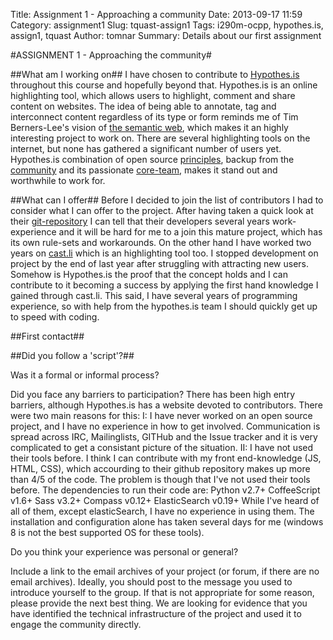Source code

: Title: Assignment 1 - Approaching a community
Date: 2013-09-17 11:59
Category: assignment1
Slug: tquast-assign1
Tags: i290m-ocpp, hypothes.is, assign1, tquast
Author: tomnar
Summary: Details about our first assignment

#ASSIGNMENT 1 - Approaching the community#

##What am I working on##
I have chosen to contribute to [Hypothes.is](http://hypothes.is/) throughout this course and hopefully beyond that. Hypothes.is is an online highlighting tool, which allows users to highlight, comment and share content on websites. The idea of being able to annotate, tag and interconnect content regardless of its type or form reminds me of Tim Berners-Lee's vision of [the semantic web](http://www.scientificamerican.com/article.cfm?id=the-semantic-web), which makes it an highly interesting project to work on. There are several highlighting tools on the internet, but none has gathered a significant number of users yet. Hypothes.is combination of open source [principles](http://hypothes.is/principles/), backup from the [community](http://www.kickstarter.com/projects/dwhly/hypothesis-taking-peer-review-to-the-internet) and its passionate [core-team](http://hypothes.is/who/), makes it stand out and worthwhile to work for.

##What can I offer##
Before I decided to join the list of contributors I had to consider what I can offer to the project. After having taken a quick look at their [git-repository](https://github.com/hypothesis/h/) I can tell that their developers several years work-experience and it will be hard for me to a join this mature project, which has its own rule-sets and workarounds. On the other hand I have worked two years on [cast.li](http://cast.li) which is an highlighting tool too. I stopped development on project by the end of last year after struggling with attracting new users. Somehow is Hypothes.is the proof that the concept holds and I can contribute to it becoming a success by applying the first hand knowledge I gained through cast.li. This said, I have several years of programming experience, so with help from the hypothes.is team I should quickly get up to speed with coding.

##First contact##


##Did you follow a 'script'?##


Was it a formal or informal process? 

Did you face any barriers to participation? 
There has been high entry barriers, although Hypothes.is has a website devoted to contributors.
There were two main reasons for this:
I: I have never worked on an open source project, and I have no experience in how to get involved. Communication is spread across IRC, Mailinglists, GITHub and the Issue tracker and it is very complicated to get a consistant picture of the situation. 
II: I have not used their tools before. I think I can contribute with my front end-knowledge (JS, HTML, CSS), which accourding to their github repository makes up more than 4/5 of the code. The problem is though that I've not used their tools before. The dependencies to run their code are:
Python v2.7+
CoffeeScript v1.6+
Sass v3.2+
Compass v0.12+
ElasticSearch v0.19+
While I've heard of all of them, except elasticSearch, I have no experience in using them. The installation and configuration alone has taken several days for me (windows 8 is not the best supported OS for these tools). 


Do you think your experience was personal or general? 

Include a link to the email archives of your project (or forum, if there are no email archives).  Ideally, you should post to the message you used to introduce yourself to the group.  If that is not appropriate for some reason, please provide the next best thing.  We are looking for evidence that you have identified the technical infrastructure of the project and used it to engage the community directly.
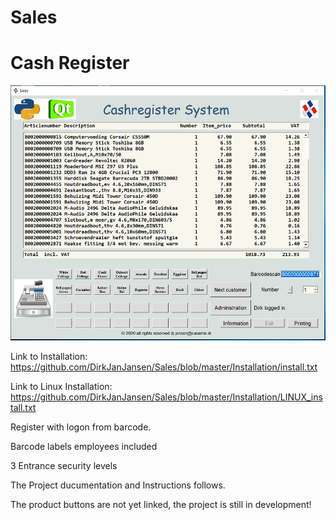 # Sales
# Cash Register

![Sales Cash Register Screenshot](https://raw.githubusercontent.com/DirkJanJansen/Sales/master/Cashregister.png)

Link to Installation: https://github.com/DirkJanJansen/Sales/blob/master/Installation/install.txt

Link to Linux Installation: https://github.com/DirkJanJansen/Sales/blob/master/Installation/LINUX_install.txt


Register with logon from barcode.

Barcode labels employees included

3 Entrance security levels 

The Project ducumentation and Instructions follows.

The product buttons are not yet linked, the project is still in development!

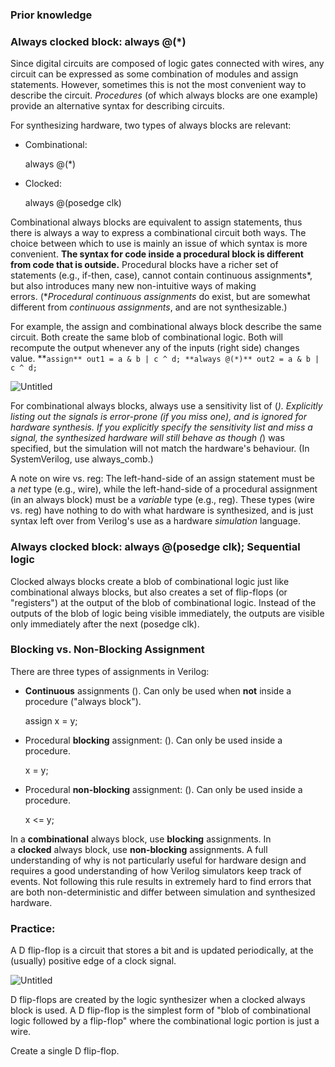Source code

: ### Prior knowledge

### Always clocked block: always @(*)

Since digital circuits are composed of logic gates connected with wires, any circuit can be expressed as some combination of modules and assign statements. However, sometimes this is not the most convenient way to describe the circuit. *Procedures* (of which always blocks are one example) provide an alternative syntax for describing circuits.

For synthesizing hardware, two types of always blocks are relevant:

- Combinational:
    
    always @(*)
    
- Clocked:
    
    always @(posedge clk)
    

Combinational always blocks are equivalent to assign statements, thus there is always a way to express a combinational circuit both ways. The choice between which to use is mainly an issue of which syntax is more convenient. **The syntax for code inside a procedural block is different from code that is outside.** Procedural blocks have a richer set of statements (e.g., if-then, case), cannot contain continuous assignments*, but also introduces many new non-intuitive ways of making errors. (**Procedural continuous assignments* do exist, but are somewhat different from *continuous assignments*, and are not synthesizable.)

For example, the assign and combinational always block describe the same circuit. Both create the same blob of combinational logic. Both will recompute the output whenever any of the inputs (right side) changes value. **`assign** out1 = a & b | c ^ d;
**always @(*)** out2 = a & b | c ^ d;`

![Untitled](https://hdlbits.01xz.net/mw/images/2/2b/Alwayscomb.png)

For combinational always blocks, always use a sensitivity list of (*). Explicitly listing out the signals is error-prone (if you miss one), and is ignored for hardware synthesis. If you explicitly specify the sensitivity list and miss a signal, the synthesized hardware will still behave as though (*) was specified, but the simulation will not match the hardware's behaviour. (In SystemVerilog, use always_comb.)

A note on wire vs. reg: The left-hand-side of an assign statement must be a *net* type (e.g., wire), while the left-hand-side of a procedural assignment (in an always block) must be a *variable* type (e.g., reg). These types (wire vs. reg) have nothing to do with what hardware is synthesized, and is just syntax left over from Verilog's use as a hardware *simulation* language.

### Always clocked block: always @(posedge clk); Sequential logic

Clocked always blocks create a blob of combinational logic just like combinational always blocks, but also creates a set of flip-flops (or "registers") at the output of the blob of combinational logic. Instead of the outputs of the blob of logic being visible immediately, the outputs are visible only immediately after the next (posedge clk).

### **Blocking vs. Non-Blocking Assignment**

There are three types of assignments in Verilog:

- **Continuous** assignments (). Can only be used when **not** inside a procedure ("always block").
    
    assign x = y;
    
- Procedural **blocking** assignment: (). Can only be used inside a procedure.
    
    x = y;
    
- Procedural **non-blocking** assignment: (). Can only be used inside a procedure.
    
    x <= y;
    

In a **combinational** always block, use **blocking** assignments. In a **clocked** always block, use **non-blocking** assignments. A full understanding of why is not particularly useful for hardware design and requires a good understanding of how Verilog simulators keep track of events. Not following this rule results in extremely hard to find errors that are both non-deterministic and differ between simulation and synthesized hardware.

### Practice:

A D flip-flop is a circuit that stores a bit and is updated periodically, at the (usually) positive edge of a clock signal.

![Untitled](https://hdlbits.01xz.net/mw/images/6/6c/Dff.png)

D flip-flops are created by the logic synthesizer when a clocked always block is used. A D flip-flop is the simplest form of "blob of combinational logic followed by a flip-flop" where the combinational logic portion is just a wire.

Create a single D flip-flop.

^^^^^^^^^^^^^^^^

*TASK TO COMPLETE*: When a line in the material above includes "think", report that line by copying it.

*WRITTEN ANSWER*:
II: I have not used their tools before. I think I can contribute with my front end-knowledge (JS, HTML, CSS), which accourding to their github repository makes up more than 4/5 of the code. The problem is though that I've not used their tools before. The dependencies to run their code are:
Do you think your experience was personal or general? 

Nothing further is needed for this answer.